START RECORDS
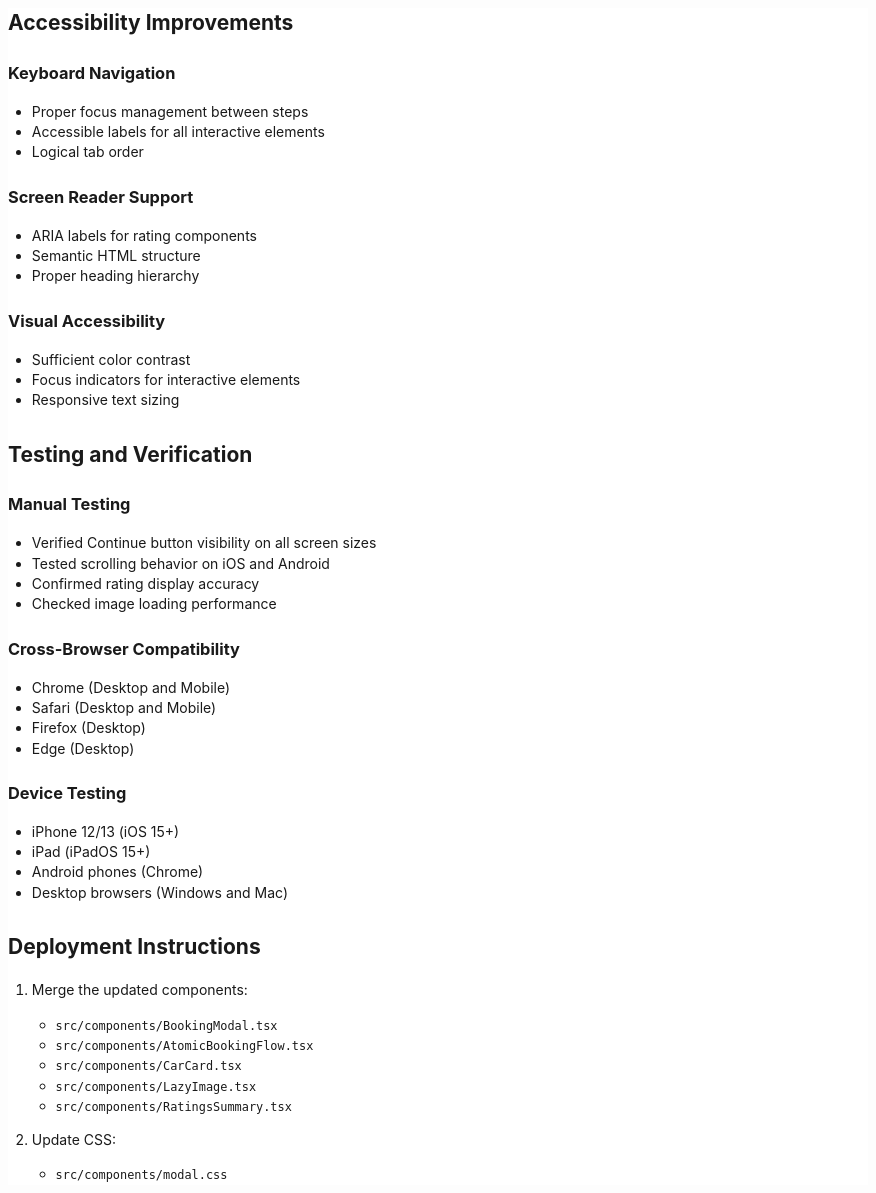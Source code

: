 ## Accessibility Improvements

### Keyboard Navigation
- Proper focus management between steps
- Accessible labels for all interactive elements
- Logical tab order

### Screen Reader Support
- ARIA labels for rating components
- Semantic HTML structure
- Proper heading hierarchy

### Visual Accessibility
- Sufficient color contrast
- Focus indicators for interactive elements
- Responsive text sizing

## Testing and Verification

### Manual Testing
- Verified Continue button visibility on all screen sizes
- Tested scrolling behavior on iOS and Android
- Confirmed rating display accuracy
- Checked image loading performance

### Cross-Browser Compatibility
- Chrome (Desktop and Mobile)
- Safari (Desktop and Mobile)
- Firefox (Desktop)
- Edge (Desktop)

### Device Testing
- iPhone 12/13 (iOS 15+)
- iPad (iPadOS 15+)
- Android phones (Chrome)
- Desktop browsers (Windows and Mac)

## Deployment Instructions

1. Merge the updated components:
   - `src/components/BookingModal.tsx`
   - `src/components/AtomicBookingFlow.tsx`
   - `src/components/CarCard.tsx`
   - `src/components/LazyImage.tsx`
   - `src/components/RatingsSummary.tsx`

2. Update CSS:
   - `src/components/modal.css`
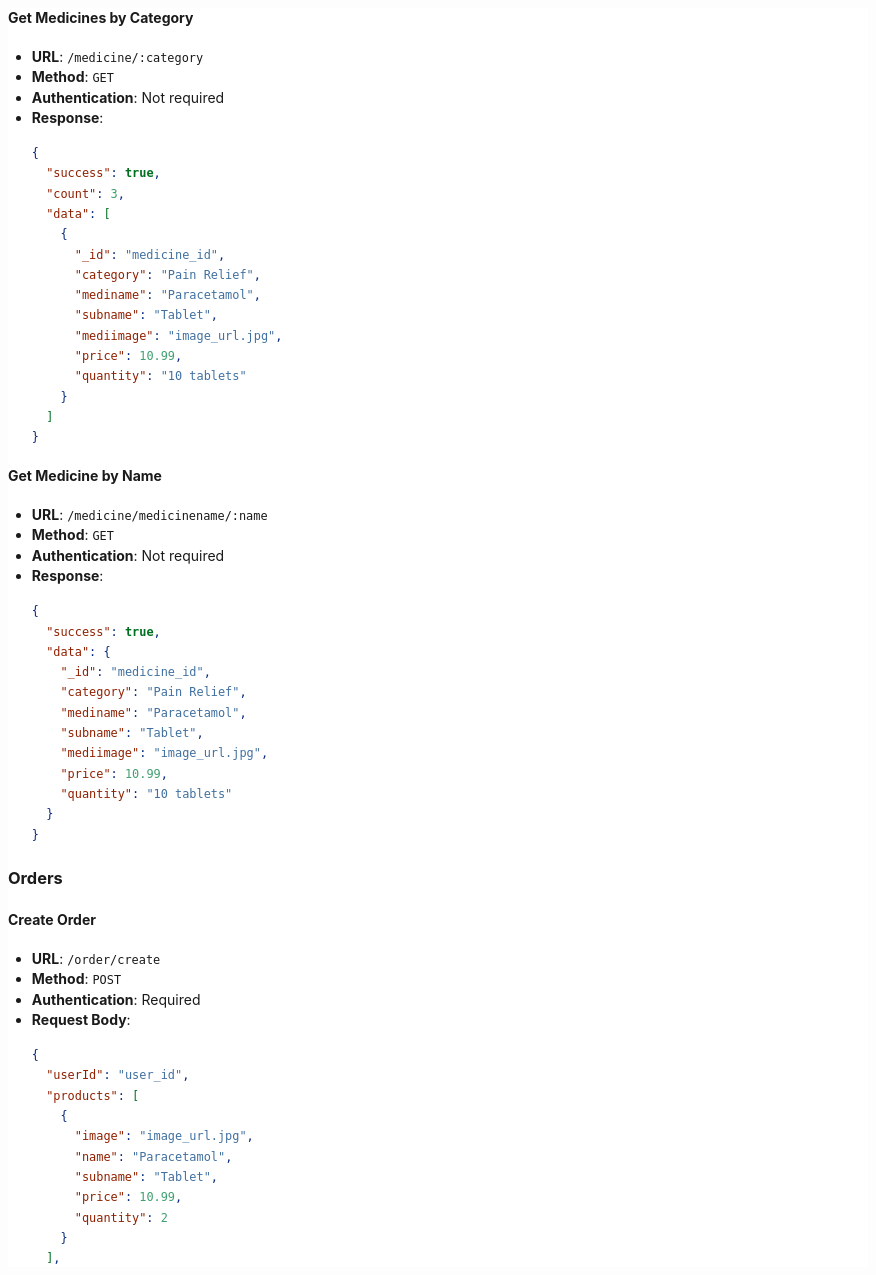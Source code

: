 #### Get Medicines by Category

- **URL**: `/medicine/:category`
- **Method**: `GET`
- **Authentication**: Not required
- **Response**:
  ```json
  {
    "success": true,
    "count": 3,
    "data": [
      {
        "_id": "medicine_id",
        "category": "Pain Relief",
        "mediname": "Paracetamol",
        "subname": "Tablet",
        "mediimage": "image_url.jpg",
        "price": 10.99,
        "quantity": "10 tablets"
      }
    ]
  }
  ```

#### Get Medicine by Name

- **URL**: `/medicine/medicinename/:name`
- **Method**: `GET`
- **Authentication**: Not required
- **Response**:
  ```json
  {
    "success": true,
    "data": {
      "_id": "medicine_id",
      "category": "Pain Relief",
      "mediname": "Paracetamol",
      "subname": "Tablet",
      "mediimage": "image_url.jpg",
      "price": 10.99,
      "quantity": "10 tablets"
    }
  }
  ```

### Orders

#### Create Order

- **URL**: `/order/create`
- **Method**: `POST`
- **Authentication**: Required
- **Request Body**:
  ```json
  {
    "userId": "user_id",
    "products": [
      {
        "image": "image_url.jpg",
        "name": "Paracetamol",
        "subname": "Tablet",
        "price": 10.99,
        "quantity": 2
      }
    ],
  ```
END RECORDS
Starting with the first line of the material, print each line exactly until you have printed the line with "- Responsive text sizing", and skip the pictures.

● THE COMPLETED TASK
Source code

: ## Accessibility Improvements

### Keyboard Navigation
- Proper focus management between steps
- Accessible labels for all interactive elements
- Logical tab order

### Screen Reader Support
- ARIA labels for rating components
- Semantic HTML structure
- Proper heading hierarchy

### Visual Accessibility
- Sufficient color contrast
- Focus indicators for interactive elements
- Responsive text sizing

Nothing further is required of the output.